[THE DATA — start]

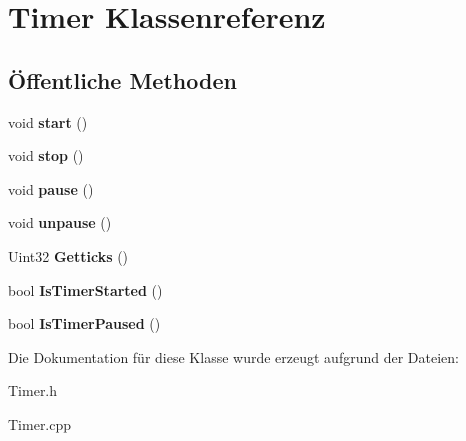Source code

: \hypertarget{class_timer}{\section{Timer Klassenreferenz}
\label{class_timer}
}
\subsection*{Öffentliche Methoden}
\begin{DoxyCompactItemize}
\item 
\hypertarget{class_timer_a3a8b5272198d029779dc9302a54305a8}{void {\bfseries start} ()}\label{class_timer_a3a8b5272198d029779dc9302a54305a8}

\item 
\hypertarget{class_timer_a63f0eb44b27402196590a03781515dba}{void {\bfseries stop} ()}\label{class_timer_a63f0eb44b27402196590a03781515dba}

\item 
\hypertarget{class_timer_a0289effad7b573c508bc27e405900a23}{void {\bfseries pause} ()}\label{class_timer_a0289effad7b573c508bc27e405900a23}

\item 
\hypertarget{class_timer_aa4dd50d7ed48ac73efed2950749d35d6}{void {\bfseries unpause} ()}\label{class_timer_aa4dd50d7ed48ac73efed2950749d35d6}

\item 
\hypertarget{class_timer_a419af9cdb3d77331954a78a9c877de11}{Uint32 {\bfseries Getticks} ()}\label{class_timer_a419af9cdb3d77331954a78a9c877de11}

\item 
\hypertarget{class_timer_a6bbccc880351d19cedc6686b8a502127}{bool {\bfseries Is\-Timer\-Started} ()}\label{class_timer_a6bbccc880351d19cedc6686b8a502127}

\item 
\hypertarget{class_timer_addc24cd782c4d73db0a929894960ccf2}{bool {\bfseries Is\-Timer\-Paused} ()}\label{class_timer_addc24cd782c4d73db0a929894960ccf2}

\end{DoxyCompactItemize}


Die Dokumentation für diese Klasse wurde erzeugt aufgrund der Dateien\-:\begin{DoxyCompactItemize}
\item 
Timer.\-h\item 
Timer.\-cpp\end{DoxyCompactItemize}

[THE DATA — finish]

PROBLEM TO SOLVE:
Find the string "hypertarget" in the material above. Then copy each line that has it.

ANSWER AREA:
: \hypertarget{class_timer}{\section{Timer Klassenreferenz}
\hypertarget{class_timer_a3a8b5272198d029779dc9302a54305a8}{void {\bfseries start} ()}\label{class_timer_a3a8b5272198d029779dc9302a54305a8}
\hypertarget{class_timer_a63f0eb44b27402196590a03781515dba}{void {\bfseries stop} ()}\label{class_timer_a63f0eb44b27402196590a03781515dba}
\hypertarget{class_timer_a0289effad7b573c508bc27e405900a23}{void {\bfseries pause} ()}\label{class_timer_a0289effad7b573c508bc27e405900a23}
\hypertarget{class_timer_aa4dd50d7ed48ac73efed2950749d35d6}{void {\bfseries unpause} ()}\label{class_timer_aa4dd50d7ed48ac73efed2950749d35d6}
\hypertarget{class_timer_a419af9cdb3d77331954a78a9c877de11}{Uint32 {\bfseries Getticks} ()}\label{class_timer_a419af9cdb3d77331954a78a9c877de11}
\hypertarget{class_timer_a6bbccc880351d19cedc6686b8a502127}{bool {\bfseries Is\-Timer\-Started} ()}\label{class_timer_a6bbccc880351d19cedc6686b8a502127}
\hypertarget{class_timer_addc24cd782c4d73db0a929894960ccf2}{bool {\bfseries Is\-Timer\-Paused} ()}\label{class_timer_addc24cd782c4d73db0a929894960ccf2}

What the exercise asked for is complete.